WORK INSTRUCTION:
The response should consist of every line below, unchanged.

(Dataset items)

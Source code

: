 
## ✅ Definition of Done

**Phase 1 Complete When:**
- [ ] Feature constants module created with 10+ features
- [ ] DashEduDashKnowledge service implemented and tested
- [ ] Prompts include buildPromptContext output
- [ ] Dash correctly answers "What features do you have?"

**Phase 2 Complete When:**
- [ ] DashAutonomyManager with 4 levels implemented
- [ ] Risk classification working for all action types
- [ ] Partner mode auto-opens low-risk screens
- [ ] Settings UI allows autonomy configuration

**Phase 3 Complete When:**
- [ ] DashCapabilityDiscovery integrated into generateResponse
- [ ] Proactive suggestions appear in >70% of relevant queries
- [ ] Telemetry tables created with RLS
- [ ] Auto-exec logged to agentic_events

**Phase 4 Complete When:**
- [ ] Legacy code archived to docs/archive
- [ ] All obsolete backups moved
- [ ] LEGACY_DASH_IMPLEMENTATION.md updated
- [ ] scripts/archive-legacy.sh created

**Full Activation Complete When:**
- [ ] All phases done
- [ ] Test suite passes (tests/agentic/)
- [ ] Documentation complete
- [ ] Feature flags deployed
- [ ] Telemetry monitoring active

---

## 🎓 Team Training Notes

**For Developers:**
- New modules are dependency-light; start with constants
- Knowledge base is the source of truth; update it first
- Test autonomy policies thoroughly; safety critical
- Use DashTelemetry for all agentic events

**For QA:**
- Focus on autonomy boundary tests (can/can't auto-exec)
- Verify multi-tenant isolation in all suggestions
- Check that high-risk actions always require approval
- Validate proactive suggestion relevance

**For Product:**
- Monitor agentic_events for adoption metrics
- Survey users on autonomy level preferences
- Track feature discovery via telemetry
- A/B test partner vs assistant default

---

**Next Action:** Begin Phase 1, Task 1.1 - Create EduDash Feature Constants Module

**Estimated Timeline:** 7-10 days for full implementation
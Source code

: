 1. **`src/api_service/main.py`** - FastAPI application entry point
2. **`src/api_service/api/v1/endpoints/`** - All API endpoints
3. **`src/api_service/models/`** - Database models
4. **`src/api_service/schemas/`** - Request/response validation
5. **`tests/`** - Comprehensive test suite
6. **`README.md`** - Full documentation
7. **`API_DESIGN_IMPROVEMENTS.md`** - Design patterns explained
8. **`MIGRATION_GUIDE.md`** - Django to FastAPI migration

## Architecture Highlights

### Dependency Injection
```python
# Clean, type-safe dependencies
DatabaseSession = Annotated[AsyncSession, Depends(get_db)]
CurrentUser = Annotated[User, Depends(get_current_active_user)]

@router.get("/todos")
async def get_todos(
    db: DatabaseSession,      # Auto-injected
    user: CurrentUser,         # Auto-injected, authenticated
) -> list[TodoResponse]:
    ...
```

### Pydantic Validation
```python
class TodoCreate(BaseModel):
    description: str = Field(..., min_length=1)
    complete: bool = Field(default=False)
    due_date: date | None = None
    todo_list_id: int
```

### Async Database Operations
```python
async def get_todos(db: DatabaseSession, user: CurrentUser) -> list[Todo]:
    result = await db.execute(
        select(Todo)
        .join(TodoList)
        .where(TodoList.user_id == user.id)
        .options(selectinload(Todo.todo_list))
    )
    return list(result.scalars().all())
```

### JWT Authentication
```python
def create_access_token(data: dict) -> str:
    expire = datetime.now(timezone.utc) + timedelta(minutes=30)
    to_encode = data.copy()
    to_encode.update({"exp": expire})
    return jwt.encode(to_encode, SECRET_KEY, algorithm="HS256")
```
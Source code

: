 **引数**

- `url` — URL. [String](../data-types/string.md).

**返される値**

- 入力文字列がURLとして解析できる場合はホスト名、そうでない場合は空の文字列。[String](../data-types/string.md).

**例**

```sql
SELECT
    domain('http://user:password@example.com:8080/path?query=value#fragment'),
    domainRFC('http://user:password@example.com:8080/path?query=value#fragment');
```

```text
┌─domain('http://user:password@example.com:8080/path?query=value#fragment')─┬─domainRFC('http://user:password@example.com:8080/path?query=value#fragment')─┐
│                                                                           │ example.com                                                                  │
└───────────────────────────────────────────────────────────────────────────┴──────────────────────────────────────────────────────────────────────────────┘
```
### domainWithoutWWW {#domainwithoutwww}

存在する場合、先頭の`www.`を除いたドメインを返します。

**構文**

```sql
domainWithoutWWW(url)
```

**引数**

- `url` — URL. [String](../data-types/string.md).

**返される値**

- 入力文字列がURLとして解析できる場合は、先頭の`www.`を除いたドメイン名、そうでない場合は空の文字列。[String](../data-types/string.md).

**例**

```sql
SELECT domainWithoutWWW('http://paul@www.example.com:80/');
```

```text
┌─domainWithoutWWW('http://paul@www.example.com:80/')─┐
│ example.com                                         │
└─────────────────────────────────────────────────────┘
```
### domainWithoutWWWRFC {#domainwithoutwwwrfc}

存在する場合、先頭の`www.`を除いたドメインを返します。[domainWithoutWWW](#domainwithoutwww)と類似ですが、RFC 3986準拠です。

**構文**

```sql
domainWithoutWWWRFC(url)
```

THE ANSWER:
Source code

: 
## ✅ Definition of Done

**Phase 1 Complete When:**
- [ ] Feature constants module created with 10+ features
- [ ] DashEduDashKnowledge service implemented and tested
- [ ] Prompts include buildPromptContext output
- [ ] Dash correctly answers "What features do you have?"

**Phase 2 Complete When:**
- [ ] DashAutonomyManager with 4 levels implemented
- [ ] Risk classification working for all action types
- [ ] Partner mode auto-opens low-risk screens
- [ ] Settings UI allows autonomy configuration

**Phase 3 Complete When:**
- [ ] DashCapabilityDiscovery integrated into generateResponse
- [ ] Proactive suggestions appear in >70% of relevant queries
- [ ] Telemetry tables created with RLS
- [ ] Auto-exec logged to agentic_events

**Phase 4 Complete When:**
- [ ] Legacy code archived to docs/archive
- [ ] All obsolete backups moved
- [ ] LEGACY_DASH_IMPLEMENTATION.md updated
- [ ] scripts/archive-legacy.sh created

**Full Activation Complete When:**
- [ ] All phases done
- [ ] Test suite passes (tests/agentic/)
- [ ] Documentation complete
- [ ] Feature flags deployed
- [ ] Telemetry monitoring active

---

## 🎓 Team Training Notes

**For Developers:**
- New modules are dependency-light; start with constants
- Knowledge base is the source of truth; update it first
- Test autonomy policies thoroughly; safety critical
- Use DashTelemetry for all agentic events

**For QA:**
- Focus on autonomy boundary tests (can/can't auto-exec)
- Verify multi-tenant isolation in all suggestions
- Check that high-risk actions always require approval
- Validate proactive suggestion relevance

**For Product:**
- Monitor agentic_events for adoption metrics
- Survey users on autonomy level preferences
- Track feature discovery via telemetry
- A/B test partner vs assistant default

---

**Next Action:** Begin Phase 1, Task 1.1 - Create EduDash Feature Constants Module

**Estimated Timeline:** 7-10 days for full implementation
Source code

: 1. **`src/api_service/main.py`** - FastAPI application entry point
2. **`src/api_service/api/v1/endpoints/`** - All API endpoints
3. **`src/api_service/models/`** - Database models
4. **`src/api_service/schemas/`** - Request/response validation
5. **`tests/`** - Comprehensive test suite
6. **`README.md`** - Full documentation
7. **`API_DESIGN_IMPROVEMENTS.md`** - Design patterns explained
8. **`MIGRATION_GUIDE.md`** - Django to FastAPI migration

## Architecture Highlights

### Dependency Injection
```python
# Clean, type-safe dependencies
DatabaseSession = Annotated[AsyncSession, Depends(get_db)]
CurrentUser = Annotated[User, Depends(get_current_active_user)]

@router.get("/todos")
async def get_todos(
    db: DatabaseSession,      # Auto-injected
    user: CurrentUser,         # Auto-injected, authenticated
) -> list[TodoResponse]:
    ...
```

### Pydantic Validation
```python
class TodoCreate(BaseModel):
    description: str = Field(..., min_length=1)
    complete: bool = Field(default=False)
    due_date: date | None = None
    todo_list_id: int
```

### Async Database Operations
```python
async def get_todos(db: DatabaseSession, user: CurrentUser) -> list[Todo]:
    result = await db.execute(
        select(Todo)
        .join(TodoList)
        .where(TodoList.user_id == user.id)
        .options(selectinload(Todo.todo_list))
    )
    return list(result.scalars().all())
```

### JWT Authentication
```python
def create_access_token(data: dict) -> str:
    expire = datetime.now(timezone.utc) + timedelta(minutes=30)
    to_encode = data.copy()
    to_encode.update({"exp": expire})
    return jwt.encode(to_encode, SECRET_KEY, algorithm="HS256")
```
Source code

: **引数**

- `url` — URL. [String](../data-types/string.md).

**返される値**

- 入力文字列がURLとして解析できる場合はホスト名、そうでない場合は空の文字列。[String](../data-types/string.md).

**例**

```sql
SELECT
    domain('http://user:password@example.com:8080/path?query=value#fragment'),
    domainRFC('http://user:password@example.com:8080/path?query=value#fragment');
```

```text
┌─domain('http://user:password@example.com:8080/path?query=value#fragment')─┬─domainRFC('http://user:password@example.com:8080/path?query=value#fragment')─┐
│                                                                           │ example.com                                                                  │
└───────────────────────────────────────────────────────────────────────────┴──────────────────────────────────────────────────────────────────────────────┘
```
### domainWithoutWWW {#domainwithoutwww}

存在する場合、先頭の`www.`を除いたドメインを返します。

**構文**

```sql
domainWithoutWWW(url)
```

**引数**

- `url` — URL. [String](../data-types/string.md).

**返される値**

- 入力文字列がURLとして解析できる場合は、先頭の`www.`を除いたドメイン名、そうでない場合は空の文字列。[String](../data-types/string.md).

**例**

```sql
SELECT domainWithoutWWW('http://paul@www.example.com:80/');
```

```text
┌─domainWithoutWWW('http://paul@www.example.com:80/')─┐
│ example.com                                         │
└─────────────────────────────────────────────────────┘
```
### domainWithoutWWWRFC {#domainwithoutwwwrfc}

存在する場合、先頭の`www.`を除いたドメインを返します。[domainWithoutWWW](#domainwithoutwww)と類似ですが、RFC 3986準拠です。

**構文**

```sql
domainWithoutWWWRFC(url)
```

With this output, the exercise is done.